(Records for the task)

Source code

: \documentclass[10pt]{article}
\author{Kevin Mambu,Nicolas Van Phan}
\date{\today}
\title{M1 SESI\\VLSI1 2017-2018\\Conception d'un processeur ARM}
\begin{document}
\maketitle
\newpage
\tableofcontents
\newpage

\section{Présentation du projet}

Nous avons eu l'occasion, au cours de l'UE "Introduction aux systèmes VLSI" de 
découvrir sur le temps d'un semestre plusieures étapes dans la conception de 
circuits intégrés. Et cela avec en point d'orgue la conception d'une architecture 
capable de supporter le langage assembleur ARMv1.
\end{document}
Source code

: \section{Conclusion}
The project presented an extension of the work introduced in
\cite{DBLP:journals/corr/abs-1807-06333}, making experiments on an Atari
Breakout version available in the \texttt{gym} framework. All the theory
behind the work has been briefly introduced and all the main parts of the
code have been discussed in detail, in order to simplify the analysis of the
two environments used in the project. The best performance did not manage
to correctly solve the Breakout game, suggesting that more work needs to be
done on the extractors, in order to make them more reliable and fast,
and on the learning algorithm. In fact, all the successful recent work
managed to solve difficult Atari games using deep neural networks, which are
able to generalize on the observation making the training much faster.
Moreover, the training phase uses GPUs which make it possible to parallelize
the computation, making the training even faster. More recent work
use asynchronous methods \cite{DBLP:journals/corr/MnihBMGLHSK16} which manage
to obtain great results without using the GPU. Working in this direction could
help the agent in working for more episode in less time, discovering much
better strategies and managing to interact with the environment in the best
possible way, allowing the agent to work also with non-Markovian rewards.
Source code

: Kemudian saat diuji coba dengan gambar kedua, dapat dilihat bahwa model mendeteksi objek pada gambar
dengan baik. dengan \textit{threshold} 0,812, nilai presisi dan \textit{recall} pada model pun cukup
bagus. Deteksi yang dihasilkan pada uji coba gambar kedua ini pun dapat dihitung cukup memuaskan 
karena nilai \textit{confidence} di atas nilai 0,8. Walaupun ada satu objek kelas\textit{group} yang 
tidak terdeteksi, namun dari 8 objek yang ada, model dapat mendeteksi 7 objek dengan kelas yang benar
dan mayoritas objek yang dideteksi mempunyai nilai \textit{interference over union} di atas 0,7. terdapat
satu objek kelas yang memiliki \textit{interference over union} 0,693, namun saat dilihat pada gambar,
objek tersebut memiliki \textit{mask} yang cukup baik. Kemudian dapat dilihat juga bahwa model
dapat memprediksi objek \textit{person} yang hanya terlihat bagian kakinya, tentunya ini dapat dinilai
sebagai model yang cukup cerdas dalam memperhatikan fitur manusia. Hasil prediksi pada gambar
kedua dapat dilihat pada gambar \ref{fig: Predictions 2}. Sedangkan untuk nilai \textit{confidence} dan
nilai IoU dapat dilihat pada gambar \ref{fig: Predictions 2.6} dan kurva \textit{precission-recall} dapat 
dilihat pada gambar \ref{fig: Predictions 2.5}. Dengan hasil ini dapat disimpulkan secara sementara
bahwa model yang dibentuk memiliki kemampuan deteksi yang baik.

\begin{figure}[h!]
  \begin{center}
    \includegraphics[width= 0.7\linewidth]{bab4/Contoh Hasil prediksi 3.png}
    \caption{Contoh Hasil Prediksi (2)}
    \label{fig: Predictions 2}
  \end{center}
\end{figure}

(End Records for the task)

Copy out the entries. Leave every line exactly as it is.

Source code

: \documentclass[10pt]{article}
\author{Kevin Mambu,Nicolas Van Phan}
\date{\today}
\title{M1 SESI\\VLSI1 2017-2018\\Conception d'un processeur ARM}
\begin{document}
\maketitle
\newpage
\tableofcontents
\newpage

\section{Présentation du projet}

Nous avons eu l'occasion, au cours de l'UE "Introduction aux systèmes VLSI" de 
découvrir sur le temps d'un semestre plusieures étapes dans la conception de 
circuits intégrés. Et cela avec en point d'orgue la conception d'une architecture 
capable de supporter le langage assembleur ARMv1.
\end{document}
Source code

: \section{Conclusion}
The project presented an extension of the work introduced in
\cite{DBLP:journals/corr/abs-1807-06333}, making experiments on an Atari
Breakout version available in the \texttt{gym} framework. All the theory
behind the work has been briefly introduced and all the main parts of the
code have been discussed in detail, in order to simplify the analysis of the
two environments used in the project. The best performance did not manage
to correctly solve the Breakout game, suggesting that more work needs to be
done on the extractors, in order to make them more reliable and fast,
and on the learning algorithm. In fact, all the successful recent work
managed to solve difficult Atari games using deep neural networks, which are
able to generalize on the observation making the training much faster.
Moreover, the training phase uses GPUs which make it possible to parallelize
the computation, making the training even faster. More recent work
use asynchronous methods \cite{DBLP:journals/corr/MnihBMGLHSK16} which manage
to obtain great results without using the GPU. Working in this direction could
help the agent in working for more episode in less time, discovering much
better strategies and managing to interact with the environment in the best
possible way, allowing the agent to work also with non-Markovian rewards.
Source code

: Kemudian saat diuji coba dengan gambar kedua, dapat dilihat bahwa model mendeteksi objek pada gambar
dengan baik. dengan \textit{threshold} 0,812, nilai presisi dan \textit{recall} pada model pun cukup
bagus. Deteksi yang dihasilkan pada uji coba gambar kedua ini pun dapat dihitung cukup memuaskan 
karena nilai \textit{confidence} di atas nilai 0,8. Walaupun ada satu objek kelas\textit{group} yang 
tidak terdeteksi, namun dari 8 objek yang ada, model dapat mendeteksi 7 objek dengan kelas yang benar
dan mayoritas objek yang dideteksi mempunyai nilai \textit{interference over union} di atas 0,7. terdapat
satu objek kelas yang memiliki \textit{interference over union} 0,693, namun saat dilihat pada gambar,
objek tersebut memiliki \textit{mask} yang cukup baik. Kemudian dapat dilihat juga bahwa model
dapat memprediksi objek \textit{person} yang hanya terlihat bagian kakinya, tentunya ini dapat dinilai
sebagai model yang cukup cerdas dalam memperhatikan fitur manusia. Hasil prediksi pada gambar
kedua dapat dilihat pada gambar \ref{fig: Predictions 2}. Sedangkan untuk nilai \textit{confidence} dan
nilai IoU dapat dilihat pada gambar \ref{fig: Predictions 2.6} dan kurva \textit{precission-recall} dapat 
dilihat pada gambar \ref{fig: Predictions 2.5}. Dengan hasil ini dapat disimpulkan secara sementara
bahwa model yang dibentuk memiliki kemampuan deteksi yang baik.

\begin{figure}[h!]
  \begin{center}
    \includegraphics[width= 0.7\linewidth]{bab4/Contoh Hasil prediksi 3.png}
    \caption{Contoh Hasil Prediksi (2)}
    \label{fig: Predictions 2}
  \end{center}
\end{figure}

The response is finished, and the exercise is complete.